"Le nucléaire et la démocratie n’ont pas d’atomes crochus. Pourtant, lorsqu’il y a un mois, l’Agence nationale des déchets radioactifs (Andra) a rendu sa décision sur le projet d’enfouissement des déchets nucléaires à Bure (projet Cigéo), la Commission nationale du débat public (CNDP) s’est félicitée que les conclusions du débat public et du panel de citoyens, demandant notamment de ralentir le calendrier du projet, aient été entendues.

Presque tout le monde semble se satisfaire « de l’engagement de l’Andra » de mettre en œuvre une phase pilote préalable à l’exploitation de Cigéo, destiné à confiner dans la roche pour des centaines de milliers d’années les déchets de l’industrie nucléaire française. Chacun semble aussi se réjouir du « bon sens citoyen » issu de la conférence de citoyens organisée à la hâte, après que les opposants au projet aient empêchés la tenue des réunions publiques. Il n’est pourtant pas certain que l’on puisse considérer que la CNDP ait couvert, sur la question de l’enfouissement des déchets, le rôle qui lui était confié.

Le code de l’environnement stipule qu’un débat public doit porter sur « l’opportunité du projet, les objectifs et les caractéristiques du projet ». Questionner l’opportunité du projet Cigéo, c’est questionner le principe qui est à l’origine même du projet. C’est pouvoir se demander si le projet doit, pour différentes raisons, se faire ou non, et, le cas échéant, pouvoir débattre de ses modalités. Or le principe du stockage souterrain des déchets nucléaires a déjà été débattu en 2005 lors du débat national sur les voies de gestion des déchets radioactifs, puis a été entériné par la loi de 2006 relative à la gestion durable des matières et déchets radioactifs et réaffirmé ensuite par la directive européenne Euratom de 2011. C’est ainsi qu’en moins de 10 ans, le site de Bure, espace d’expérimentation, s’est vu inéluctablement désigné comme l’endroit où la France enfouirait ses déchets nucléaires les plus radioactifs.

Comment alors re-débattre, dans le cadre du mandat de la Commission nationale du débat public, de l’opportunité même du projet ? Il y a en effet d’un côté, une loi qui prévoit que les déchets nucléaires doivent être enfouis dans les couches géologiques profondes, et de l’autre, une loi qui prévoit qu’il est possible pour la population d’un territoire de questionner l’opportunité et l’accompagnement d’un tel projet. La rencontre, ou plutôt la tension, entre ces deux injonctions légales n’a toutefois pas orienté le débat : celui-ci a uniquement porté sur les caractéristiques du projet et non sur l’opportunité de le réaliser ou non.

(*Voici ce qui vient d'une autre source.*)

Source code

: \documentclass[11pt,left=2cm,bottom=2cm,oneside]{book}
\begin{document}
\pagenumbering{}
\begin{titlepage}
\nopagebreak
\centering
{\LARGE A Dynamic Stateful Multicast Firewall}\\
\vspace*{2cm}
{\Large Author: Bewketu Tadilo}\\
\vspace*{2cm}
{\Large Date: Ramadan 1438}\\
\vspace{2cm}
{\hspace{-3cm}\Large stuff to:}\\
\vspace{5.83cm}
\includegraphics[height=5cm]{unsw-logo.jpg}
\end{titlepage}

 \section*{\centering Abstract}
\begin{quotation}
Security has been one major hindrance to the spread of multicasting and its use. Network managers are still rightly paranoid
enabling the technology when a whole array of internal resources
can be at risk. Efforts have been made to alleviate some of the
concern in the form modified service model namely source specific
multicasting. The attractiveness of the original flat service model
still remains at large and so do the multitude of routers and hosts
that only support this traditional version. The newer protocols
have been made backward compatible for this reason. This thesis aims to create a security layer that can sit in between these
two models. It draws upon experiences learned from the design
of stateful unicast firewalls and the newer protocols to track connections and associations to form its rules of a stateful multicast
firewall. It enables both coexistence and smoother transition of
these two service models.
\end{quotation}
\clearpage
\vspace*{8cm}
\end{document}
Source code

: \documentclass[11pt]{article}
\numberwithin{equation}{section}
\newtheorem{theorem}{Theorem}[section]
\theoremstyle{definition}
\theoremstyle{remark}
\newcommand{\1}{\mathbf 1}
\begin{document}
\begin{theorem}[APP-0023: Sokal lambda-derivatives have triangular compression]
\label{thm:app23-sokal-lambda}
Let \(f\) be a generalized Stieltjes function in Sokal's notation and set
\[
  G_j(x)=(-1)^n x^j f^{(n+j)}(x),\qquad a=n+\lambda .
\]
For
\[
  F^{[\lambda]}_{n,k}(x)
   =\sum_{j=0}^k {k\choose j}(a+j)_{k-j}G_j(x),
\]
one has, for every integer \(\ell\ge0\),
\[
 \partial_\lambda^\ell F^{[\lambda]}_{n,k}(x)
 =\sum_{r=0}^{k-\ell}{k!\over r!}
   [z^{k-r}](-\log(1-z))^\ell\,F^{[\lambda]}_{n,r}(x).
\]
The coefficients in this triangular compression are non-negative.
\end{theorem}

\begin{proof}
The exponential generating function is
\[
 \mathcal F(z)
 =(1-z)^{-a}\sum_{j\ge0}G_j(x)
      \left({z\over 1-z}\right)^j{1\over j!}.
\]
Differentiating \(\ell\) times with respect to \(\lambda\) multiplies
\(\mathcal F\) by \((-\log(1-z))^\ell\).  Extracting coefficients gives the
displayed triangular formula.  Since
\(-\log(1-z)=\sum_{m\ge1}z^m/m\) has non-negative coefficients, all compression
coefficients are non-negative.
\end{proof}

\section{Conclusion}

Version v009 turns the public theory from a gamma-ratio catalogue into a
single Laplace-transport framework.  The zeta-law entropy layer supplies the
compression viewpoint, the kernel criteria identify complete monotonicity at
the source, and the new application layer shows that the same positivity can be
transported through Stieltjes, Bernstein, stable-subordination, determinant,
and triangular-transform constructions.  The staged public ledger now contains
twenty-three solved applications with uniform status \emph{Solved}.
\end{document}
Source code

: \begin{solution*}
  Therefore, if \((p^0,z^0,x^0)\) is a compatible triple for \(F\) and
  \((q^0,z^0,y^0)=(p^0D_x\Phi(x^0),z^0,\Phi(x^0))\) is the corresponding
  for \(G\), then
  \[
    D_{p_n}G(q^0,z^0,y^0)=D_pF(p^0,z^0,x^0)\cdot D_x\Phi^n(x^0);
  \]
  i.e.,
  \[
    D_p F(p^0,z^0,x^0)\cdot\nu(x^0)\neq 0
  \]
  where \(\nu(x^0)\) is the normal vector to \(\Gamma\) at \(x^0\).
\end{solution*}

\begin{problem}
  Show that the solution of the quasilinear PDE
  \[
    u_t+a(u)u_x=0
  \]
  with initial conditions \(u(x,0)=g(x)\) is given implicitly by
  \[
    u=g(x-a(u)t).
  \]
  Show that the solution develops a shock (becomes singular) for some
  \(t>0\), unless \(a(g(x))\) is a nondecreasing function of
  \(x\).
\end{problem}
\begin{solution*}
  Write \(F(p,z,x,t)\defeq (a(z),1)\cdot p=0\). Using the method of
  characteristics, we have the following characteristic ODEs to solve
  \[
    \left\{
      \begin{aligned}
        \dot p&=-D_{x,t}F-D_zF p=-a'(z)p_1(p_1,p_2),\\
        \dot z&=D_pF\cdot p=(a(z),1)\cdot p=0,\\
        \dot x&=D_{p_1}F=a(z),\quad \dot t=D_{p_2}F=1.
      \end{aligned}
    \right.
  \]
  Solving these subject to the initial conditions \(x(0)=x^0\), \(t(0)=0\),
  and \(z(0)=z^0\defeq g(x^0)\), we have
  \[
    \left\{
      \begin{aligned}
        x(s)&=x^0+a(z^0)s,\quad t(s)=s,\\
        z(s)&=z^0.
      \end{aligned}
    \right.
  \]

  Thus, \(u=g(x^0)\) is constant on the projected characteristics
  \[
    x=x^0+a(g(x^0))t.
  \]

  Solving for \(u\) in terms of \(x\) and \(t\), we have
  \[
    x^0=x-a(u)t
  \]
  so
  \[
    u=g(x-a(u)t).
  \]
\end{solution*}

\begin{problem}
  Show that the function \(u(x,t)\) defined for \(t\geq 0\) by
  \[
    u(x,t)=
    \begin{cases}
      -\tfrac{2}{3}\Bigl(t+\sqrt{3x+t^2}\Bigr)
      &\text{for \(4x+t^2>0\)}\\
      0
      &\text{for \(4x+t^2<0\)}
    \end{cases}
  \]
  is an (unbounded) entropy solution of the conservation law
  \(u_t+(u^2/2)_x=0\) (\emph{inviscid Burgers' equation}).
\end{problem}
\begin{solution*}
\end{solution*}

Accepter le débat comme il a été posé par la CNDP signifiait ainsi implicitement accepter le projet dans son principe, engendrant un grand mouvement d’opposition au débat et aux réunions publiques de la plupart des opposants au projet et au nucléaire, rejoints par les associations de protection de l’environnement. La CNDP s’est donc privée d’une partie de son public par le choix de refuser d’entendre ceux qui, en remettant en cause les fondements de la politique nucléaire française, rejetaient le projet Cigéo.

Certes, les manières de ces opposants ont parfois été radicales. Mais la CNDP a choisi, plutôt que d’inventer de nouvelles formes de débats permettant l’expression de l’ensemble des points de vue et des opinions, de supprimer l’ensemble de ces réunions. Elle a ainsi déporté le débat sur internet, en y ajoutant une conférence de citoyens, supposée réintroduire neutralité et sérénité dans le débat. Ce faisant, la CNDP a réussi à « exclure » les perturbateurs, mais a aussi finalement privatisé le débat et la démocratie. Car le principe des réunions publiques, ouvertes à tous, ne peut se voir substituer un débat uniquement virtuel, où toutes les instrumentalisations sont possibles, et encore moins une conférence de citoyens tenue dans un bunker pour « préserver » à tout prix l’impartialité et le bon sens citoyen sensé émaner de ce type d’exercice. Le président de la CNDP est même allé plus loin, en regrettant, lors de la conférence de presse de clôture du débat à Bar-le-Duc le 15 février 2014, « la frilosité de l’État » à faire respecter le débat public. Qu’entendait-il par là ? Que la CNDP ait le droit de disposer de prérogatives – tel un préfet – lui permettant d’évacuer manu militari les personnes qui perturbent, même par le bruit, les réunions publiques ?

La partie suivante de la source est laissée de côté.